Resmi ideolojinin kuruculuğunda öncülük rolünü oynayan ordu, ilericilik(!) sıfatına haiz olduğundan özellikle 1950-70 sürecinde Türkiye solu tarafından müttefik kategorisi içinde değerlendirilmiştir. Darbe geleneği içerisinde önemli bir yer işgal eden 27 Mayıs darbesi bundan dolayı sol cenahta ilerici bir darbe olarak değerlendirilmiştir. Sol siyasetin atılım yılları olarak adlandırılabilecek 68 kuşağının önemli sloganlarından biri "Ordu-Gençlik El Ele!"dir. Türkiye solunun en eski örgütü olan illegal TKP, mevcut sistemin ideolojisi olan Kemalizm'le ilişkisinde -özellikle Mustafa Suphi gibi önder kadrolarının katledilmesinden sonra- araya sınır koymaya çalışmasına rağmen, bunu başaramamış, sosyalist devrim koşulları gerçekleşinceye kadar Kemalizm'e yol gösterme rolünü kendine biçmişti. 1960'larda solun kitlelerle buluşmasını sağlayan TİP de çok farklı bir tutum içine girememiştir. TİP, 1970'e gelindiğinde beklenen darbenin "sol tandanslı" olma ihtimali karşısında eleştirel tutum takınmayarak ufuktaki darbeyi beklemiştir.

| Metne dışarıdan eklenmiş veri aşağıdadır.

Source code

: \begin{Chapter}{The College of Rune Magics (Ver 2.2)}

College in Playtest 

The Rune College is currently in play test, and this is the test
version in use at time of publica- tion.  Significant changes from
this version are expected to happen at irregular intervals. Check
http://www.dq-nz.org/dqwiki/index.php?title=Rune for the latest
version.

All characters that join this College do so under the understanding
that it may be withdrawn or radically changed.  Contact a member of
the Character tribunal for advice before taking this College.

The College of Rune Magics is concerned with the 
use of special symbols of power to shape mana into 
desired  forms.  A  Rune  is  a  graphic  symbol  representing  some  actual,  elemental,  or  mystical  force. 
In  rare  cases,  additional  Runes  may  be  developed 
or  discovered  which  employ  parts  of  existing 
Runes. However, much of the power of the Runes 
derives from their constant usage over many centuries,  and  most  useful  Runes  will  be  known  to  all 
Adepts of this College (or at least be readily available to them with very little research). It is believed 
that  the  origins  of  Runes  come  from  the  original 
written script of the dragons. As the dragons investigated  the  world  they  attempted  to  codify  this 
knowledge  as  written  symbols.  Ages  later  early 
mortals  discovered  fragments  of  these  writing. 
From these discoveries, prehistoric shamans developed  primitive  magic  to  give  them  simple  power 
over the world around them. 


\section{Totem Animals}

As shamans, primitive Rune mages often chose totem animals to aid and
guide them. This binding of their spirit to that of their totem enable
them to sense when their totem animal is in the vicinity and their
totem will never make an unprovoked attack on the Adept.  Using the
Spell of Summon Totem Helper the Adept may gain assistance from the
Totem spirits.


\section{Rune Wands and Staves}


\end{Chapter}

1965'te şekillenmeye başlayan ve önder kadrolarının çoğunluğunun geçmişte TKP ile ilişkili olduğu ve son derece heterojen yapıya sahip Milli Demokratik Devrim hareketi muhtemel sol darbeleri açıktan ve peşinen desteklemiştir. Dönemin gençlik önderlerinin içinde bulunduğu, Mihri Belli liderliğindeki MDD, kendilerine "Sol Kemalist" diyen darbe hazırlığındaki subayları "devrimci" olarak nitelendiriyor. Sistem tahlilini büyük oranda Doğan Avcıoğlu ve YÖN hareketinden alan MDD, Türkiye'de iki ana ilerici akımın olduğunu söylüyordu. Mihri Belli bunu şu şekilde teorize eder: "Türkiye'de iki ana ilerici akım vardır. İki devrimci kol, güç birliği halinde Türkiye'nin gelecekteki tarihi kaderini tayin etmek durumundadırlar. Mustafa Kemal kolu ve Sosyalist kol." Beklenen sol darbe gerçekleşmeyip, aksine kendilerine karşıt mahiyete sahip 12 Mart muhtırasının gerçekleşmesi 70 sonrası devrimci diyebileceğimiz kopuşu hızlandırmıştır.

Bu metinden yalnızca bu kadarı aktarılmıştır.